#### [TASK TO COMPLETE]
Return a copy of every line in the records that includes the word "characters".

[Dataset entries]
=======
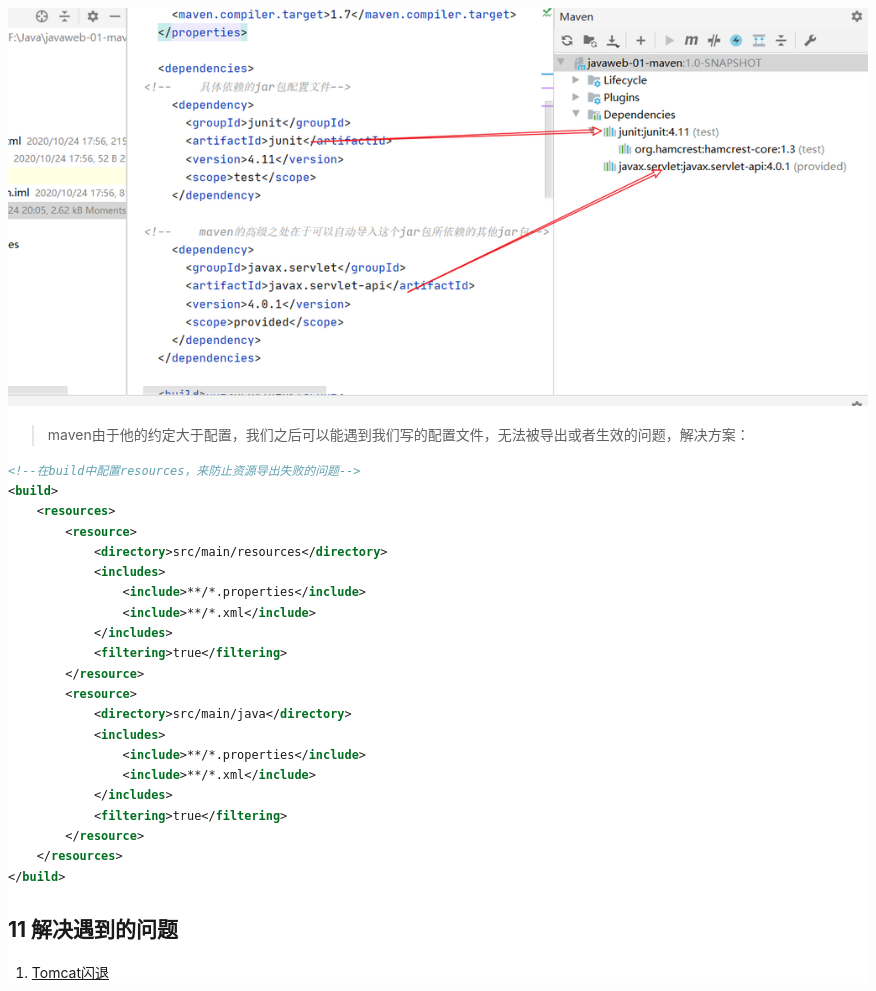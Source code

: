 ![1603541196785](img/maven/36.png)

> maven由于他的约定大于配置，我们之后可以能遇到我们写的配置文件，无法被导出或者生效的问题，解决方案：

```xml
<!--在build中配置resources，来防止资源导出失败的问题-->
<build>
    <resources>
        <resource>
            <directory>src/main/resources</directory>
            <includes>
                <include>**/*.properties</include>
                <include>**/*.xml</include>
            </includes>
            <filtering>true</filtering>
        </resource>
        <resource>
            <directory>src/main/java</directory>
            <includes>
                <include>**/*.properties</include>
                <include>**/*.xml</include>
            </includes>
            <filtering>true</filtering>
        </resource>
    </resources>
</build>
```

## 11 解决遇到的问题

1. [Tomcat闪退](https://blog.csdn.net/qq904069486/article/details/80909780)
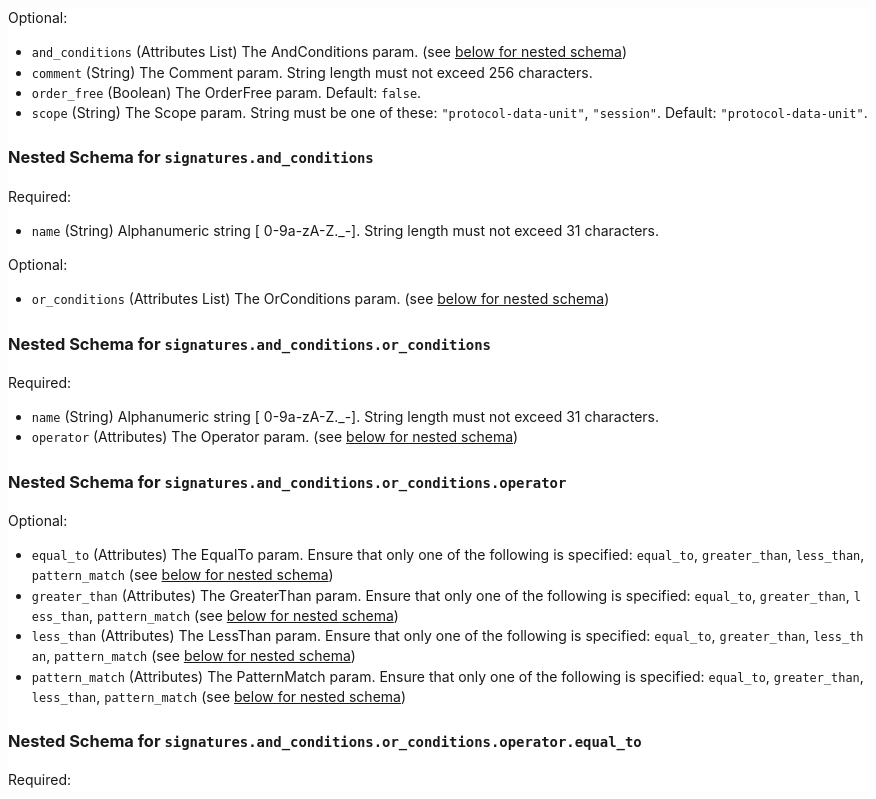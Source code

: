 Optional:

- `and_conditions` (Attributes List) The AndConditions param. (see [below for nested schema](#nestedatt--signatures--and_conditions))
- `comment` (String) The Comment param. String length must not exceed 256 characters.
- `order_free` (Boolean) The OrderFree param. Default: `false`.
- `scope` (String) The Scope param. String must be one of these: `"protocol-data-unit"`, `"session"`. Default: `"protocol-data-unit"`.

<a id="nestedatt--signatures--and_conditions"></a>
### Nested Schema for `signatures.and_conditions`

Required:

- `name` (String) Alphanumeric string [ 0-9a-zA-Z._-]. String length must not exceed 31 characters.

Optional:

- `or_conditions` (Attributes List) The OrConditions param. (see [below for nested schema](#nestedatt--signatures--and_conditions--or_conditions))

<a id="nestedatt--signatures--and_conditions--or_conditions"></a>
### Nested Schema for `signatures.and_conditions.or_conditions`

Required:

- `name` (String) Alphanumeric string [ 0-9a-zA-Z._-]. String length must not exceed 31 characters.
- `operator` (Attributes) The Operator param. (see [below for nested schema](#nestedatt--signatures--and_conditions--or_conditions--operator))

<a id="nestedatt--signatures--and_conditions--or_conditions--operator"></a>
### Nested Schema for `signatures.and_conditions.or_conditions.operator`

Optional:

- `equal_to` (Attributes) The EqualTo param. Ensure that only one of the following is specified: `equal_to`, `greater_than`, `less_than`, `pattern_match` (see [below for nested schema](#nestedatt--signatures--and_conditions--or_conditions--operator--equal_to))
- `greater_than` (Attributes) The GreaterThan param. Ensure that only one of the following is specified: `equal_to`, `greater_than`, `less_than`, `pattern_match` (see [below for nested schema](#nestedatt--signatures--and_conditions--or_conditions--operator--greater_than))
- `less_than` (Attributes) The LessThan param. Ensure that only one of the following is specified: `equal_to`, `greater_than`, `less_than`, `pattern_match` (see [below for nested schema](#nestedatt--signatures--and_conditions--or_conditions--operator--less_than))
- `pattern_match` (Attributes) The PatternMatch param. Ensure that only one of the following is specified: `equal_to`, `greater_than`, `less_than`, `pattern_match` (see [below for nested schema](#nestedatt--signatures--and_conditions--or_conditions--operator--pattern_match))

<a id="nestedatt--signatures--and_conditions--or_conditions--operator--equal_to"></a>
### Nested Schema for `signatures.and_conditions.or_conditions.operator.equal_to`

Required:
=======
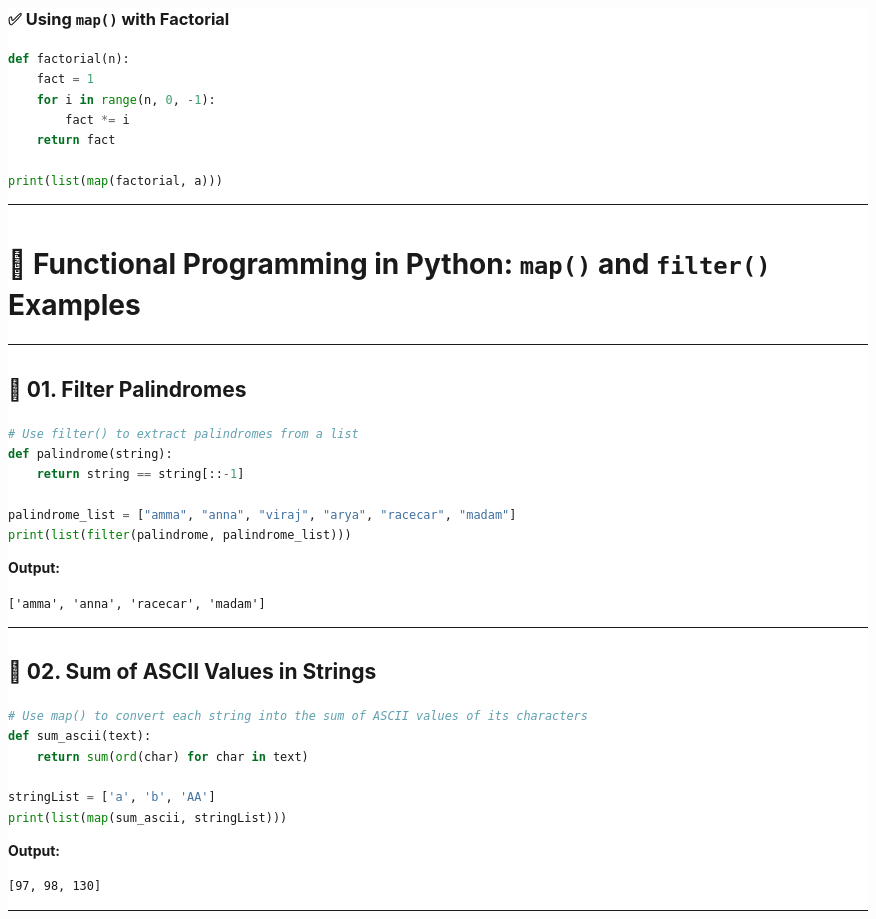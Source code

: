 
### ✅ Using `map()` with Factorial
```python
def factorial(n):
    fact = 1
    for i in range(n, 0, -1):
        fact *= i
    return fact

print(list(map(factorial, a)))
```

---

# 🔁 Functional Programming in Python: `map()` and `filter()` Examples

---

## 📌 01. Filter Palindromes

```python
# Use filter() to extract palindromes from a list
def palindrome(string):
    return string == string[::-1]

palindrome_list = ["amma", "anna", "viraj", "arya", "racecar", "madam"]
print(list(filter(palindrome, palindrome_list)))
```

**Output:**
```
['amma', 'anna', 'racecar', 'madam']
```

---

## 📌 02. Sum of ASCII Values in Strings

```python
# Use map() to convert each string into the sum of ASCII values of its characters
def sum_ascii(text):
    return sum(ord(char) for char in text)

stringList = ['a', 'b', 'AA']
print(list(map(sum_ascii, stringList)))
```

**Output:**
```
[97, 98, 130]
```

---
=======
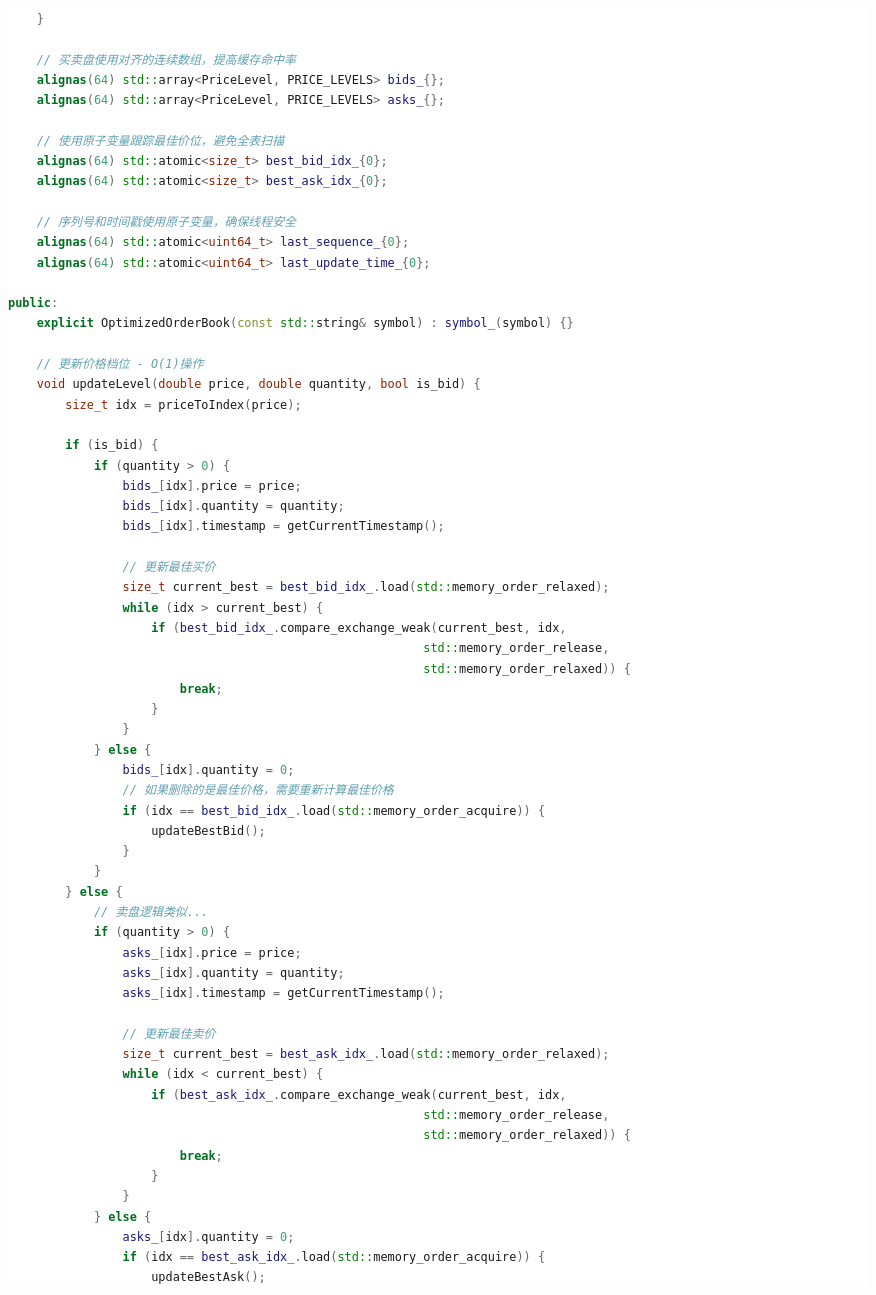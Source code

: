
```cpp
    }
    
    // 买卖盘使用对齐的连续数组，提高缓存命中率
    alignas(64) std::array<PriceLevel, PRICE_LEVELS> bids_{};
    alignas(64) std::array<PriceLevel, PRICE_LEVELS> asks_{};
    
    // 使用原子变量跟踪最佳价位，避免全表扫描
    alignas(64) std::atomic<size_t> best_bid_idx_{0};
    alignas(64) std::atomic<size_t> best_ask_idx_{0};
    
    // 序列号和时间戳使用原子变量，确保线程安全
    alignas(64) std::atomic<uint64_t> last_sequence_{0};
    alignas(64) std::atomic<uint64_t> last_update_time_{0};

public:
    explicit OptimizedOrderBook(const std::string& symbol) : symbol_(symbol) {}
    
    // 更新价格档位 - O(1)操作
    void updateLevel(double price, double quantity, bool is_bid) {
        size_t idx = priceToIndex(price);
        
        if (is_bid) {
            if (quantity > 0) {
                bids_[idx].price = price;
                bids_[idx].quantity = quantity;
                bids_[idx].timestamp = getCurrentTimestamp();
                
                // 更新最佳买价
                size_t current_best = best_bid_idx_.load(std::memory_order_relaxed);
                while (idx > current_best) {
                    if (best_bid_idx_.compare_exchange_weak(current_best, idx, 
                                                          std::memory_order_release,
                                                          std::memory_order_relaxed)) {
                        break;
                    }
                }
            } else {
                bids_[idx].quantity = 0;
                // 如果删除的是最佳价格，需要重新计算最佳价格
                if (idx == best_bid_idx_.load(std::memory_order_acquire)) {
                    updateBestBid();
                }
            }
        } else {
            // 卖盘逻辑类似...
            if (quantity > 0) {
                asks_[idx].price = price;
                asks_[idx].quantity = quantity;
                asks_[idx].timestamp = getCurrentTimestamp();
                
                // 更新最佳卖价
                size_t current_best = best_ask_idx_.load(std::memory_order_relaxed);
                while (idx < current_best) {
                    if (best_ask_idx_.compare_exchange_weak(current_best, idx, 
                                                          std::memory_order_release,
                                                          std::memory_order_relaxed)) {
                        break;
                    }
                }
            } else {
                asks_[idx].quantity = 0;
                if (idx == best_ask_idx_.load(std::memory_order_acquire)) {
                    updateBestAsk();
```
=======
#### [FINISHED EXERCISE]
- `comment` (String) The Comment param. String length must not exceed 256 characters.
- `name` (String) Alphanumeric string [ 0-9a-zA-Z._-]. String length must not exceed 31 characters.
- `name` (String) Alphanumeric string [ 0-9a-zA-Z._-]. String length must not exceed 31 characters.
# Use map() to convert each string into the sum of ASCII values of its characters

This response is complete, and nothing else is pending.